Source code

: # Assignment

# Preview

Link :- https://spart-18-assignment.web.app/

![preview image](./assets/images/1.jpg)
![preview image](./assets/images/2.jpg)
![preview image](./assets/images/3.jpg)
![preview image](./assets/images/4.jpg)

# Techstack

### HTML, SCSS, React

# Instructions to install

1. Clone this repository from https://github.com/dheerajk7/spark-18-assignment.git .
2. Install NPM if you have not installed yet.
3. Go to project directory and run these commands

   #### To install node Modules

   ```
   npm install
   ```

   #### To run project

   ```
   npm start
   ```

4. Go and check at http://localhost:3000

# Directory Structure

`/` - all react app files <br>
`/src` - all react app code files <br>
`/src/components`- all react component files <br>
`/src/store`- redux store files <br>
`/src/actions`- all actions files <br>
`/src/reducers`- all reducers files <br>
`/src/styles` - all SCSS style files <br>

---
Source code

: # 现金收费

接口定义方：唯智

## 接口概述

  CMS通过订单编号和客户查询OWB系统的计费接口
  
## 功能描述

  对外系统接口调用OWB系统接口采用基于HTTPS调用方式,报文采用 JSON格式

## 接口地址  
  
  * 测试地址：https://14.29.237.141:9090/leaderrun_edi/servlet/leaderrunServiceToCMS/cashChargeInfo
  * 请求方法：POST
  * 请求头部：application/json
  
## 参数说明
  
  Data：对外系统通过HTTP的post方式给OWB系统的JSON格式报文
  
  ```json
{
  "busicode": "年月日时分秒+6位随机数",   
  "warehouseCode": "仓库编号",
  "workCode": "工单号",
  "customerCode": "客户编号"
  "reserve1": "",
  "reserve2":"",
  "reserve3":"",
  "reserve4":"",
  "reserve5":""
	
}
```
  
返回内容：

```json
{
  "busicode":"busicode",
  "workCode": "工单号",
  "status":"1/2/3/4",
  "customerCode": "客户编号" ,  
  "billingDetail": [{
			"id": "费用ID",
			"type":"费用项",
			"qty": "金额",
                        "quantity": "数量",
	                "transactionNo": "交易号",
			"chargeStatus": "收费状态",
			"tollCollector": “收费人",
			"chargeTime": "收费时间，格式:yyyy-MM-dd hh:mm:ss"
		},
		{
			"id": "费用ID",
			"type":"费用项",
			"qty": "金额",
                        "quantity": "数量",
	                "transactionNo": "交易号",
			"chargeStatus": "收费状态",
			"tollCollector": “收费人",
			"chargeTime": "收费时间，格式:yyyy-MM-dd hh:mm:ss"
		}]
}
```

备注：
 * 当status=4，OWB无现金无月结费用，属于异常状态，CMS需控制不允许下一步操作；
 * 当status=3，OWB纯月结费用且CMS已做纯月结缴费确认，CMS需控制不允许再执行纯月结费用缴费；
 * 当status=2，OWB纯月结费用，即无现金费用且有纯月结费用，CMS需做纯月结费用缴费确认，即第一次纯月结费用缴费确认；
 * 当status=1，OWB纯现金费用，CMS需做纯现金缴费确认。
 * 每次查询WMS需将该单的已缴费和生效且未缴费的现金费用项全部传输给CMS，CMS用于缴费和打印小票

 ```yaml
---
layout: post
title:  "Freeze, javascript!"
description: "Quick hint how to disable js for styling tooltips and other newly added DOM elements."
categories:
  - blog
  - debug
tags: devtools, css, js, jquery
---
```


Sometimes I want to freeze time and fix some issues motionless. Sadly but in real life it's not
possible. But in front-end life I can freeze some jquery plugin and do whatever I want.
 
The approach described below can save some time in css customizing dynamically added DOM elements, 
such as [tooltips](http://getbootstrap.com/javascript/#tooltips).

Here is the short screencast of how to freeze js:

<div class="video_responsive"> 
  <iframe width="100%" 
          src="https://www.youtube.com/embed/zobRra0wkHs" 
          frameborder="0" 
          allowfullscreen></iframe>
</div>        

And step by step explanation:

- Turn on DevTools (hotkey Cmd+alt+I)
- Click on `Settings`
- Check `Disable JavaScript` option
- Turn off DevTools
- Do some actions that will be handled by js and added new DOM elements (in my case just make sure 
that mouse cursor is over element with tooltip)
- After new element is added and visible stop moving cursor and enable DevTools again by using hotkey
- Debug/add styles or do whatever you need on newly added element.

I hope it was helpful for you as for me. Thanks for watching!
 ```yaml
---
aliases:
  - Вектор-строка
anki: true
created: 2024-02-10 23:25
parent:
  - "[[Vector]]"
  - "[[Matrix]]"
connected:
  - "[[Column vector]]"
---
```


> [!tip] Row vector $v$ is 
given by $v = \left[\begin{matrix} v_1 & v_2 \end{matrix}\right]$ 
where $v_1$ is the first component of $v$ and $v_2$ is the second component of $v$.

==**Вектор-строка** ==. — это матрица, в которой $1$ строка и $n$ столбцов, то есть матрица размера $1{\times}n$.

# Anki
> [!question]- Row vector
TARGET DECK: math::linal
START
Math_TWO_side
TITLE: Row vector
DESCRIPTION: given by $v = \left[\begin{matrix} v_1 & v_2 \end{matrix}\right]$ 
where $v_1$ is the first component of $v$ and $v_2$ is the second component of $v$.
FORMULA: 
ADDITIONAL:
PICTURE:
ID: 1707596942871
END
---*---
- [YOUR TASK]:
Extract every record. Keep wording exact.

- [WORKED SOLUTION]:
Source code

: # Assignment

# Preview

Link :- https://spart-18-assignment.web.app/

![preview image](./assets/images/1.jpg)
![preview image](./assets/images/2.jpg)
![preview image](./assets/images/3.jpg)
![preview image](./assets/images/4.jpg)

# Techstack

### HTML, SCSS, React

# Instructions to install

1. Clone this repository from https://github.com/dheerajk7/spark-18-assignment.git .
2. Install NPM if you have not installed yet.
3. Go to project directory and run these commands

   #### To install node Modules

   ```
   npm install
   ```

   #### To run project

   ```
   npm start
   ```

4. Go and check at http://localhost:3000

# Directory Structure

`/` - all react app files <br>
`/src` - all react app code files <br>
`/src/components`- all react component files <br>
`/src/store`- redux store files <br>
`/src/actions`- all actions files <br>
`/src/reducers`- all reducers files <br>
`/src/styles` - all SCSS style files <br>

---
Source code

: # 现金收费

接口定义方：唯智

## 接口概述

  CMS通过订单编号和客户查询OWB系统的计费接口
  
## 功能描述

  对外系统接口调用OWB系统接口采用基于HTTPS调用方式,报文采用 JSON格式

## 接口地址  
  
  * 测试地址：https://14.29.237.141:9090/leaderrun_edi/servlet/leaderrunServiceToCMS/cashChargeInfo
  * 请求方法：POST
  * 请求头部：application/json
  
## 参数说明
  
  Data：对外系统通过HTTP的post方式给OWB系统的JSON格式报文
  
  ```json
{
  "busicode": "年月日时分秒+6位随机数",   
  "warehouseCode": "仓库编号",
  "workCode": "工单号",
  "customerCode": "客户编号"
  "reserve1": "",
  "reserve2":"",
  "reserve3":"",
  "reserve4":"",
  "reserve5":""
	
}
```
  
返回内容：

```json
{
  "busicode":"busicode",
  "workCode": "工单号",
  "status":"1/2/3/4",
  "customerCode": "客户编号" ,  
  "billingDetail": [{
			"id": "费用ID",
			"type":"费用项",
			"qty": "金额",
                        "quantity": "数量",
	                "transactionNo": "交易号",
			"chargeStatus": "收费状态",
			"tollCollector": “收费人",
			"chargeTime": "收费时间，格式:yyyy-MM-dd hh:mm:ss"
		},
		{
			"id": "费用ID",
			"type":"费用项",
			"qty": "金额",
                        "quantity": "数量",
	                "transactionNo": "交易号",
			"chargeStatus": "收费状态",
			"tollCollector": “收费人",
			"chargeTime": "收费时间，格式:yyyy-MM-dd hh:mm:ss"
		}]
}
```

备注：
 * 当status=4，OWB无现金无月结费用，属于异常状态，CMS需控制不允许下一步操作；
 * 当status=3，OWB纯月结费用且CMS已做纯月结缴费确认，CMS需控制不允许再执行纯月结费用缴费；
 * 当status=2，OWB纯月结费用，即无现金费用且有纯月结费用，CMS需做纯月结费用缴费确认，即第一次纯月结费用缴费确认；
 * 当status=1，OWB纯现金费用，CMS需做纯现金缴费确认。
 * 每次查询WMS需将该单的已缴费和生效且未缴费的现金费用项全部传输给CMS，CMS用于缴费和打印小票

 ```yaml
---
layout: post
title:  "Freeze, javascript!"
description: "Quick hint how to disable js for styling tooltips and other newly added DOM elements."
categories:
  - blog
  - debug
tags: devtools, css, js, jquery
---
```


Sometimes I want to freeze time and fix some issues motionless. Sadly but in real life it's not
possible. But in front-end life I can freeze some jquery plugin and do whatever I want.
 
The approach described below can save some time in css customizing dynamically added DOM elements, 
such as [tooltips](http://getbootstrap.com/javascript/#tooltips).

Here is the short screencast of how to freeze js:

<div class="video_responsive"> 
  <iframe width="100%" 
          src="https://www.youtube.com/embed/zobRra0wkHs" 
          frameborder="0" 
          allowfullscreen></iframe>
</div>        

And step by step explanation:

- Turn on DevTools (hotkey Cmd+alt+I)
- Click on `Settings`
- Check `Disable JavaScript` option
- Turn off DevTools
- Do some actions that will be handled by js and added new DOM elements (in my case just make sure 
that mouse cursor is over element with tooltip)
- After new element is added and visible stop moving cursor and enable DevTools again by using hotkey
- Debug/add styles or do whatever you need on newly added element.

I hope it was helpful for you as for me. Thanks for watching!
 ```yaml
---
aliases:
  - Вектор-строка
anki: true
created: 2024-02-10 23:25
parent:
  - "[[Vector]]"
  - "[[Matrix]]"
connected:
  - "[[Column vector]]"
---
```


> [!tip] Row vector $v$ is 
given by $v = \left[\begin{matrix} v_1 & v_2 \end{matrix}\right]$ 
where $v_1$ is the first component of $v$ and $v_2$ is the second component of $v$.

==**Вектор-строка** ==. — это матрица, в которой $1$ строка и $n$ столбцов, то есть матрица размера $1{\times}n$.

# Anki
> [!question]- Row vector
TARGET DECK: math::linal
START
Math_TWO_side
TITLE: Row vector
DESCRIPTION: given by $v = \left[\begin{matrix} v_1 & v_2 \end{matrix}\right]$ 
where $v_1$ is the first component of $v$ and $v_2$ is the second component of $v$.
FORMULA: 
ADDITIONAL:
PICTURE:
ID: 1707596942871
END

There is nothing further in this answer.